(Вот уж не думал, что не сочиняю, а все так и было! Мы наломали сирени, сели в чужую машину и погнали за город. Автомобиль, сирень… это же нас Ремарк поженил! И никто не остановил, не арестовал, никто не смел помешать нашему счастью. Все обошлось. Значительно позже не обошлось.)
Вот и мне легче переселиться в год, когда страна читала «Трех товарищей». Поразителен был наш культурный багаж! Трофейные фильмы и «Бесаме мучо». Из чего мы черпали!.. «Мост Ватерлоо» и «Судьба солдата в Америке» – через десять или двадцать лет нам суждено было понять, что это были и впрямь неплохие фильмы, заслуженно вписанные в историю кино. Тогда же это были фильмы несравненные! Позволенный нам запретный плод. Как было не поверить, что он тобою и добыт! Двадцати-тридцатилетний разрыв в истории между созданием произведения и нашим восприятием ничего не значил. Жажда современности и мирового состояния с легкостью преодолевала эту пропасть. Занавес был едва приподнят, а поколение не столько просачивалось, не столько преодолевало, сколько переливалось через запруду. Выдавливать духовную пищу по капле – грамотный идеологический расчет на сдерживание времени; в одном просчет – с какой полнотой, с какой силой и воображением усваиваются эти капли молодостью…
Три дня «давали» «Порги и Бесс», один день показывали «Дорогу» Феллини, прочитаны «Три товарища», и… другое поколение, другие люди! Другие вкусы и запросы. Другая тоска и безысходность.
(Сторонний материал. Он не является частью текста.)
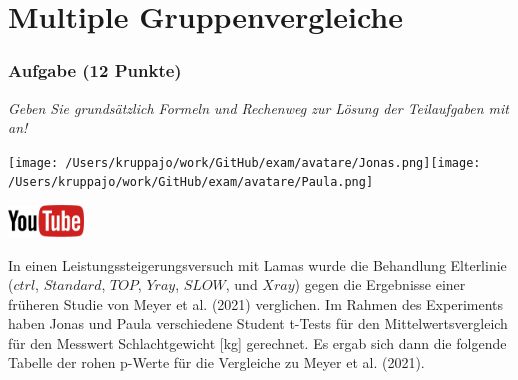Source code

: \documentclass[a4paper, 9pt]{scrartcl}\usepackage[]{graphicx}\usepackage[]{xcolor}
\begin{document}
 
\clearpage
\part{Multiple Gruppenvergleiche}

\section{Aufgabe \hfill (12 Punkte)}

\textit{Geben Sie grundsätzlich Formeln und Rechenweg zur Lösung der Teilaufgaben mit an!} \\[1Ex]
 

 
\begin{minipage}[t]{0.5\textwidth}
\texttt{[image: /Users/kruppajo/work/GitHub/exam/avatare/Jonas.png]}\hspace{-4mm}\texttt{[image: /Users/kruppajo/work/GitHub/exam/avatare/Paula.png]}
\end{minipage}
\begin{minipage}[t]{0.5\textwidth}
\hfill
\href{https://youtu.be/kHmfEmU6lrk}{\includegraphics[width = 2cm]{img/youtube}}
\end{minipage}
\vspace{1ex}



In einen Leistungssteigerungsversuch mit Lamas wurde die Behandlung Elterlinie ($ctrl$, $Standard$, $TOP$, $Yray$, $SLOW$, und $Xray$) gegen die Ergebnisse einer früheren Studie von Meyer et al. (2021) verglichen. Im Rahmen des Experiments haben Jonas und Paula verschiedene Student t-Tests für den Mittelwertsvergleich für den Messwert Schlachtgewicht [kg] gerechnet. Es ergab sich dann die folgende Tabelle der rohen p-Werte für die Vergleiche zu Meyer et al. (2021).
\end{document}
Итак, в самый разгар моей свободы и любви (позднее датируется XX съездом и «Тремя товарищами») я получаю повестку в военкомат, и мы с невестой оплакиваем и обмываем слезами и вином нашу участь. Все стихи написаны про нас, и все песни про нас сложены. Мы гадаем по случайной книге, и первое место, в которое мы ткнули пальцем, было: «Вам предписали войну, и вы приняли ее с отвращением». Да, все это было про нас, от «Песни Песней» Соломона до «Трех товарищей» Ремарка, – и лишь сам мир, такой наш, такой, каким никто его до нас не чувствовал, не был миром нашим и не нам принадлежал, нас из него гнали, в нем не было места нашему счастью. Наши матери рыдали над мелодрамами, но никак не хотели признать в нас их героев. Странная, видите ли, была у нас мораль! Что и говорить, мне и сейчас не стыдно. Любовь – это такое право на жизнь! Именно его у нас отнимали. Причем кто? Все они. Наша оппозиция была тотальной: не Сталину, не социализму, не агрессиям – всему миру мы противостояли. Вообще. Никакие доводы мне бы не показались. Например, как бы я согласился с тем, что везде и всегда мы бы ничего не значили, поскольку ничего не сделали, не добились; ничего не знающие, необразованные, ничего не умеющие и не работающие, ничего не имеющие и не имевшие. Мы имели молодость, здоровье, любовь. Мы – были, и я с полным правом противопоставлял это любому призрачному заслуженному праву на жизнь. Что это за право, которое уже не может быть осуществлено?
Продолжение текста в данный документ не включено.